**Problem**
Take every line from the data that has the word "uses" in it.

**Supplied material**
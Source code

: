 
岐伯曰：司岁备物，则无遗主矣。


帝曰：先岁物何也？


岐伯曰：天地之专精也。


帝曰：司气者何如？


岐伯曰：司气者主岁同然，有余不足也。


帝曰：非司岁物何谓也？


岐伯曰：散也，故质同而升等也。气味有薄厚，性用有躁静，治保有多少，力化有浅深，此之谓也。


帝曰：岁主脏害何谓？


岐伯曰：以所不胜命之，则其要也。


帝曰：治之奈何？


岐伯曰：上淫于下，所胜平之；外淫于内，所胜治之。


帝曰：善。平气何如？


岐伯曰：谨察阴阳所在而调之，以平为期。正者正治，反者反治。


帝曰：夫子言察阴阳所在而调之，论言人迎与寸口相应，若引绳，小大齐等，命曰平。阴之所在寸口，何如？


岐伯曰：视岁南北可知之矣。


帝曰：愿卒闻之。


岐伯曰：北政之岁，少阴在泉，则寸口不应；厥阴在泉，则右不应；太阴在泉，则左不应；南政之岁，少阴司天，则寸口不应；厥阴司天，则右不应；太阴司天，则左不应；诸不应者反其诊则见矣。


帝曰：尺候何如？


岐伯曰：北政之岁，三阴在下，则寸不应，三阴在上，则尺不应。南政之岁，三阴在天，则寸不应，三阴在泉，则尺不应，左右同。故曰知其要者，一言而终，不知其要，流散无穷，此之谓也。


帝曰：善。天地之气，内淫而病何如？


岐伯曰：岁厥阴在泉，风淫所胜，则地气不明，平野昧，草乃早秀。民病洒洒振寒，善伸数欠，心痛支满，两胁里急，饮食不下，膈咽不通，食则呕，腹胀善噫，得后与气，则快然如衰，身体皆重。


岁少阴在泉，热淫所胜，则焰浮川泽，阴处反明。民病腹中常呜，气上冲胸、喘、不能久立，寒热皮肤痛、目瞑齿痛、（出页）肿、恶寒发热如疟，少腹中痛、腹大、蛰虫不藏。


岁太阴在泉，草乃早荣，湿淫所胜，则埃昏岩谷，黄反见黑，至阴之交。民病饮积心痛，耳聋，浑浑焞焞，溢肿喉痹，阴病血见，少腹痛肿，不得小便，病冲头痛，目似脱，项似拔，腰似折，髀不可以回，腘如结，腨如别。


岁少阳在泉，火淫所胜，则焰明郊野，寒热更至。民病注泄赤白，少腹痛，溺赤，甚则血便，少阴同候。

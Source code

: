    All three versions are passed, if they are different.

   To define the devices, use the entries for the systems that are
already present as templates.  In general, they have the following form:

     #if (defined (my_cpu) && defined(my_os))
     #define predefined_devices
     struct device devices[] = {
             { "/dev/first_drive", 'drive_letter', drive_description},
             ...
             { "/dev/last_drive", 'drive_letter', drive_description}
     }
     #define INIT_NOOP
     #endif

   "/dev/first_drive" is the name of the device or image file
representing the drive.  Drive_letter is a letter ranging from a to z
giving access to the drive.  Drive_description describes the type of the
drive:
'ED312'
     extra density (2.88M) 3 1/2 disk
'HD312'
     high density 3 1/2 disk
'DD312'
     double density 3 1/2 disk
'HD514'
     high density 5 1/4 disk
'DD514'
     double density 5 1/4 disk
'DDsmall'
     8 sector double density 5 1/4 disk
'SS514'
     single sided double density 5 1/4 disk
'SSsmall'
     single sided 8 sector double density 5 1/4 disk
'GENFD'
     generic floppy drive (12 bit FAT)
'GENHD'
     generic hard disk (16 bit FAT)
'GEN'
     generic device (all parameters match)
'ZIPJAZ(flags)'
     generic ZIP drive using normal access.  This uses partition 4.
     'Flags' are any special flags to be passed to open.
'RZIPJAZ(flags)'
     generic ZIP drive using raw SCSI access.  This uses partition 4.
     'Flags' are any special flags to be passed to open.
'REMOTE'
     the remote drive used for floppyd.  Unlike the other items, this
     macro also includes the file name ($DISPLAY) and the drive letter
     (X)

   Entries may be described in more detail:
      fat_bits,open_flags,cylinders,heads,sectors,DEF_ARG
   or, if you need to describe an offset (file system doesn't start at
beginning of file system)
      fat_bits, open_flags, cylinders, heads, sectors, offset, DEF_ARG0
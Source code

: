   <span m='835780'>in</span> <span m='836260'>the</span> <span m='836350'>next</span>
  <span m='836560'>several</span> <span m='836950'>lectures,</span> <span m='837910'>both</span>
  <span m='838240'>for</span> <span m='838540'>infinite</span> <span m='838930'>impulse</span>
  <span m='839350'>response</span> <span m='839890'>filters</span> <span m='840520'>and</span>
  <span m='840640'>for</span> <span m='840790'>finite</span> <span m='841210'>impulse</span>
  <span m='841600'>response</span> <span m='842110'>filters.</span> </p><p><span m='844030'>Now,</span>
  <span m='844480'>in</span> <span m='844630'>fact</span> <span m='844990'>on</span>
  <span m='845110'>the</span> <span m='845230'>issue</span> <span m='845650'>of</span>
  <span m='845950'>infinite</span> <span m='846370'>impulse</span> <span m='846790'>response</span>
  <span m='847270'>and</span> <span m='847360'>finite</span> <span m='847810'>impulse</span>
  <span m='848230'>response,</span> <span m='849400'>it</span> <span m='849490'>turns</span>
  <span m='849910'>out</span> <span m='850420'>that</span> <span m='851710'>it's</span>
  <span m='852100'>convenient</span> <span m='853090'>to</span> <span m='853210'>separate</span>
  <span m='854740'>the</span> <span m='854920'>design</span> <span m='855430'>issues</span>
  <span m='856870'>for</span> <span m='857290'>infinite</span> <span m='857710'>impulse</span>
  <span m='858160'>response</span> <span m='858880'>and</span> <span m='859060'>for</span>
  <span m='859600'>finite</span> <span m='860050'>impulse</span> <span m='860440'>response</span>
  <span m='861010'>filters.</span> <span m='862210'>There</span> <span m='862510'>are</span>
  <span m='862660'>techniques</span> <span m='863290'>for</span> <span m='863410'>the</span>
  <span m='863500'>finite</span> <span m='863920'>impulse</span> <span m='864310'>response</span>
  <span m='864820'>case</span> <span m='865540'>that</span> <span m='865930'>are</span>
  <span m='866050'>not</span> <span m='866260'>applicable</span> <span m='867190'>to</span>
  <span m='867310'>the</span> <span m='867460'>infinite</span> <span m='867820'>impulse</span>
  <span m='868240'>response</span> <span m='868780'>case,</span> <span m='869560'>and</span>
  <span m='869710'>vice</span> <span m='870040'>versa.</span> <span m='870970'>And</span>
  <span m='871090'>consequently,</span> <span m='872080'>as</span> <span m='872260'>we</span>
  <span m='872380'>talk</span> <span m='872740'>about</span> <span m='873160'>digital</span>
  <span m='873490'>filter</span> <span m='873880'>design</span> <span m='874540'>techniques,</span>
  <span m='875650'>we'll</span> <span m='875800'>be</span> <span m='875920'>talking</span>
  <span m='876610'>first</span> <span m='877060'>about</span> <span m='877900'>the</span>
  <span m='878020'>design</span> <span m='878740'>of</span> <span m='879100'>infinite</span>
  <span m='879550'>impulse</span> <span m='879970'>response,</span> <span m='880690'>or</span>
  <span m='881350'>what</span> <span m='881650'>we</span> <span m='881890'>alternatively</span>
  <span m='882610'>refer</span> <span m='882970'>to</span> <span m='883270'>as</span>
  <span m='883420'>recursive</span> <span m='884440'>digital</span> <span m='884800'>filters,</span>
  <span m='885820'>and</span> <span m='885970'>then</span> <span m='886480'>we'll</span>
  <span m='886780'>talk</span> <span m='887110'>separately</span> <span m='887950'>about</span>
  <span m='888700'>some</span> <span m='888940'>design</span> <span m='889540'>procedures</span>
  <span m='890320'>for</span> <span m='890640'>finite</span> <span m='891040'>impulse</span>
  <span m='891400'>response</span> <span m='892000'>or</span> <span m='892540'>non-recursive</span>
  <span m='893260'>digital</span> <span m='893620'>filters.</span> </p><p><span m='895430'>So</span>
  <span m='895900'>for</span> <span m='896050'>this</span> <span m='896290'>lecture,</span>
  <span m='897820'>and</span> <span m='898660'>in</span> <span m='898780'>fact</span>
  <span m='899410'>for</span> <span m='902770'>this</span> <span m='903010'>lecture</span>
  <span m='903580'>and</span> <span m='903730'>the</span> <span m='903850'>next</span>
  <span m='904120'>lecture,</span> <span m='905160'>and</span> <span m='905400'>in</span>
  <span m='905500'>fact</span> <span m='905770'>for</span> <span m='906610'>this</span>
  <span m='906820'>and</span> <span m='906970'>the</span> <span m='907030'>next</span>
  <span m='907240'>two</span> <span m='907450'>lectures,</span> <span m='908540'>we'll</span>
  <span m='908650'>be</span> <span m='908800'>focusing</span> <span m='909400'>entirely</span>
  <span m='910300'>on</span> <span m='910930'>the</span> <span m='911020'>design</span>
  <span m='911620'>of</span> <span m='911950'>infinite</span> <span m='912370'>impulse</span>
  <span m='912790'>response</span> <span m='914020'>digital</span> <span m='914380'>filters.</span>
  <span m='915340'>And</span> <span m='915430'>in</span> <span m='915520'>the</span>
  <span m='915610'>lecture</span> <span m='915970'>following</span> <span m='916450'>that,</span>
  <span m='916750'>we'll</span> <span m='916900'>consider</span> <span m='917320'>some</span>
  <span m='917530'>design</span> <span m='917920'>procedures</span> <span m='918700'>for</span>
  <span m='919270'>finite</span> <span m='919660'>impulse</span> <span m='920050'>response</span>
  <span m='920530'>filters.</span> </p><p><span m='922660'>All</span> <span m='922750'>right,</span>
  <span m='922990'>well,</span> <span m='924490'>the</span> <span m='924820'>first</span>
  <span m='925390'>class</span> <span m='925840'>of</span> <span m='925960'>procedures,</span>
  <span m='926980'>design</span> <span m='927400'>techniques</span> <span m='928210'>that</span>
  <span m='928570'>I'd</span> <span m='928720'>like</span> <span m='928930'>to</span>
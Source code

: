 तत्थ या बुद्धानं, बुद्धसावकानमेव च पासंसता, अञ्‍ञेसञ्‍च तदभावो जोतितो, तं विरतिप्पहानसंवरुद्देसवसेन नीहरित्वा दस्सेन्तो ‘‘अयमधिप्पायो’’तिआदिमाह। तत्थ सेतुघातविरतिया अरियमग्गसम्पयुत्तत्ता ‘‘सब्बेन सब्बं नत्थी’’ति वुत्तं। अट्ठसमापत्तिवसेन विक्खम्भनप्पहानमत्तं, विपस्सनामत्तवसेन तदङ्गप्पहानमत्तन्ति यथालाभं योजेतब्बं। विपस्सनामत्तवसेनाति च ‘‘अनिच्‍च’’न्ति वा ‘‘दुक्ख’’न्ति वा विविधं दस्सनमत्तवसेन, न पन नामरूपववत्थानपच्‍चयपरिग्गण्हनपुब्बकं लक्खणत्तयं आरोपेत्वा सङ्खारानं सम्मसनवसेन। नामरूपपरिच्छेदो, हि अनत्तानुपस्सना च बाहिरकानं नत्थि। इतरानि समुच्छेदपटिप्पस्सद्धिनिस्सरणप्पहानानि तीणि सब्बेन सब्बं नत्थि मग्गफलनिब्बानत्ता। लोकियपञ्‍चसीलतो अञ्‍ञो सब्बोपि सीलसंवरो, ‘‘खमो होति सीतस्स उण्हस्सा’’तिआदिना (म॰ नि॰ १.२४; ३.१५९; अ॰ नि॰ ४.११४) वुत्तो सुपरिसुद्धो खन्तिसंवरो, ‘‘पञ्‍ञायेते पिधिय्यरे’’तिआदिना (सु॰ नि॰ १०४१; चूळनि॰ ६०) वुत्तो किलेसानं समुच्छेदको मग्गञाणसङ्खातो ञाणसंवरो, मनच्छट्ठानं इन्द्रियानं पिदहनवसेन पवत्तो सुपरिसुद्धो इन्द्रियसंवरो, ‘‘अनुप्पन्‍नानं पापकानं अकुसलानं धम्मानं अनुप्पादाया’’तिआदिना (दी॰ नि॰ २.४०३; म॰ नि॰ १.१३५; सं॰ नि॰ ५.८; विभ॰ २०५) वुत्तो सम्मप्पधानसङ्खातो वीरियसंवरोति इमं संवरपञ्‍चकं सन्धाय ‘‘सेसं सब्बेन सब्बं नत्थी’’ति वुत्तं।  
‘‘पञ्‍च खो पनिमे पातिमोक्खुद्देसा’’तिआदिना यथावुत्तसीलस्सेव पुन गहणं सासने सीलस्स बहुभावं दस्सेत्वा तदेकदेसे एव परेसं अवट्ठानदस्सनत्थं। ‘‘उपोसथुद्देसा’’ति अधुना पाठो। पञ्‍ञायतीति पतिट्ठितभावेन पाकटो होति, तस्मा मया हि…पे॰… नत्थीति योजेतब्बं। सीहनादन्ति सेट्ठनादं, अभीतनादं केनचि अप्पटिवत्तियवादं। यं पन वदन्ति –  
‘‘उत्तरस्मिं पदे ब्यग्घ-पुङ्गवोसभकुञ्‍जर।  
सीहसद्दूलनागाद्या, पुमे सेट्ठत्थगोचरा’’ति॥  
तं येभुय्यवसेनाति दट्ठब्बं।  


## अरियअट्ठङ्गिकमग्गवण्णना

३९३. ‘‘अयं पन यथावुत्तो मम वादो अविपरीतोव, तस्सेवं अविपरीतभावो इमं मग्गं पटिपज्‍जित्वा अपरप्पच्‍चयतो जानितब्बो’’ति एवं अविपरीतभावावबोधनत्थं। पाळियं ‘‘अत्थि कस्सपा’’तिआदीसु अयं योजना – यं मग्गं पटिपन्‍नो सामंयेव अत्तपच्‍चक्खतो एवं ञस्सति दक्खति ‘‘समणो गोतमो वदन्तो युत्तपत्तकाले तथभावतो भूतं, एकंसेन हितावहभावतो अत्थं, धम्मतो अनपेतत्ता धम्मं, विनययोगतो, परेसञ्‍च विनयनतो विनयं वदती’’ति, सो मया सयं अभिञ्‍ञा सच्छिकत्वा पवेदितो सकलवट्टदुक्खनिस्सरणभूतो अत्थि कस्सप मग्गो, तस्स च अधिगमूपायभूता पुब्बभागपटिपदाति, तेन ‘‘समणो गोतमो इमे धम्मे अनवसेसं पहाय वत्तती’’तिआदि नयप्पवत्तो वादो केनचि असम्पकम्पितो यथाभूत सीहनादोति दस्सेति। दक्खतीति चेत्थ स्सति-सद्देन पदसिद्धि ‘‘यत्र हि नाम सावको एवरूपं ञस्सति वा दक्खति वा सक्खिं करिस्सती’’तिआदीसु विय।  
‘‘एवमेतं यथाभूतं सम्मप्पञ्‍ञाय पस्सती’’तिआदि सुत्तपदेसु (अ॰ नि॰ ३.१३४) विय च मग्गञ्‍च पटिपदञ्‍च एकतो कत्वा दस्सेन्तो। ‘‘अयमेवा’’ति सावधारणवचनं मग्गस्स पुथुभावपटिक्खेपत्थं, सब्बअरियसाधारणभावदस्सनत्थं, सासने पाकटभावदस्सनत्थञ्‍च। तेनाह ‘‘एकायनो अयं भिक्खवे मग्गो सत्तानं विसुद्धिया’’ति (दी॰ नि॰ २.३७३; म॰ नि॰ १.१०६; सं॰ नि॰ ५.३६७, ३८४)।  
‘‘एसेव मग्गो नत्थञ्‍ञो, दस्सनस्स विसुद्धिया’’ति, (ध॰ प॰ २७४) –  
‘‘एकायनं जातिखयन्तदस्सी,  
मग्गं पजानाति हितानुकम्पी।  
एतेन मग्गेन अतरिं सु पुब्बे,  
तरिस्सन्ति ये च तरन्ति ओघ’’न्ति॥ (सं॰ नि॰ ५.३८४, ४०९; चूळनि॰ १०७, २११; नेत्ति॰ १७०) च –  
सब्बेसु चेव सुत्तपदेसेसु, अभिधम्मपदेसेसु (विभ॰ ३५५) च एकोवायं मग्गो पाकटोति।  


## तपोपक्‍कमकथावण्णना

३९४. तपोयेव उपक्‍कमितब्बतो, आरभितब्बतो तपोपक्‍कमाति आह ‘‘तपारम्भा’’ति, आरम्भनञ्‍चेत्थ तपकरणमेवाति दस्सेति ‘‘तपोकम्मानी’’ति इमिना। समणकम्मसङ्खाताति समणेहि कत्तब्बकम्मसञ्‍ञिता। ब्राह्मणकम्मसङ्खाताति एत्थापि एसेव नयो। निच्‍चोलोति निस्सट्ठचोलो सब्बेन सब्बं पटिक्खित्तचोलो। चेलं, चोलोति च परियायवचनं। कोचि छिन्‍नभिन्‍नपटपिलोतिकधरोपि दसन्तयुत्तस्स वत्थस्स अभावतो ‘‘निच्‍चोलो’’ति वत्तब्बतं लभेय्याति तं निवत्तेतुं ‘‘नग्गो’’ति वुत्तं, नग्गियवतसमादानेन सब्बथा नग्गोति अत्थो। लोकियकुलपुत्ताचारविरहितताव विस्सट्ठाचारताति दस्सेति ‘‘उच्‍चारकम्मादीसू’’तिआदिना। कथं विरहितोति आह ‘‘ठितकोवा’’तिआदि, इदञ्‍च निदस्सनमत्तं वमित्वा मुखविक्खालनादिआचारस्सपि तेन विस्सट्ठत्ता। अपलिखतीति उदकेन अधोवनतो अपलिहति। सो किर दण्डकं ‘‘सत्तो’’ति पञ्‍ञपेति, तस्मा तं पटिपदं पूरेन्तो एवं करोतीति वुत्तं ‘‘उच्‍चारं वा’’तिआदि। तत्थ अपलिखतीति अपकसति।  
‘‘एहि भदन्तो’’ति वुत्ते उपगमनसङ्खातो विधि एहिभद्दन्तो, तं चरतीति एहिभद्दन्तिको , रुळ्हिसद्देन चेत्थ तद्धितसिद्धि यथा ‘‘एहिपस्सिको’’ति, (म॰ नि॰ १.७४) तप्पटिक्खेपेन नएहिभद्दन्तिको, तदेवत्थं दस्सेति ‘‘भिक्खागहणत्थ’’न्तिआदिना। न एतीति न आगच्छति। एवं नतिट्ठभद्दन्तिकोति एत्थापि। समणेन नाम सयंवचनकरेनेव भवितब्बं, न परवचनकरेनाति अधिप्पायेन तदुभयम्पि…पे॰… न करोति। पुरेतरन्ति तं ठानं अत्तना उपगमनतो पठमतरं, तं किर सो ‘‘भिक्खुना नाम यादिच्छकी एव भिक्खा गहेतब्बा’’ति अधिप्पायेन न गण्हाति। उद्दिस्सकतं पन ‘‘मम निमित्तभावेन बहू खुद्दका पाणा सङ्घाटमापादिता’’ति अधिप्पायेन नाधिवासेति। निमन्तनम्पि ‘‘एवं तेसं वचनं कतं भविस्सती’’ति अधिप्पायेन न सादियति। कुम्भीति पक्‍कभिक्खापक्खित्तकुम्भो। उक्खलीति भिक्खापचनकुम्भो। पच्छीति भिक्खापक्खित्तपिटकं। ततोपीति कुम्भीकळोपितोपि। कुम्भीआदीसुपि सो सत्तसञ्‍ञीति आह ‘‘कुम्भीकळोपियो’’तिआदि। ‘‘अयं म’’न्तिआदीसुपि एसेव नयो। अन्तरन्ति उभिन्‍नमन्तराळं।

**Answer box**
     generic ZIP drive using normal access.  This uses partition 4.
     generic ZIP drive using raw SCSI access.  This uses partition 4.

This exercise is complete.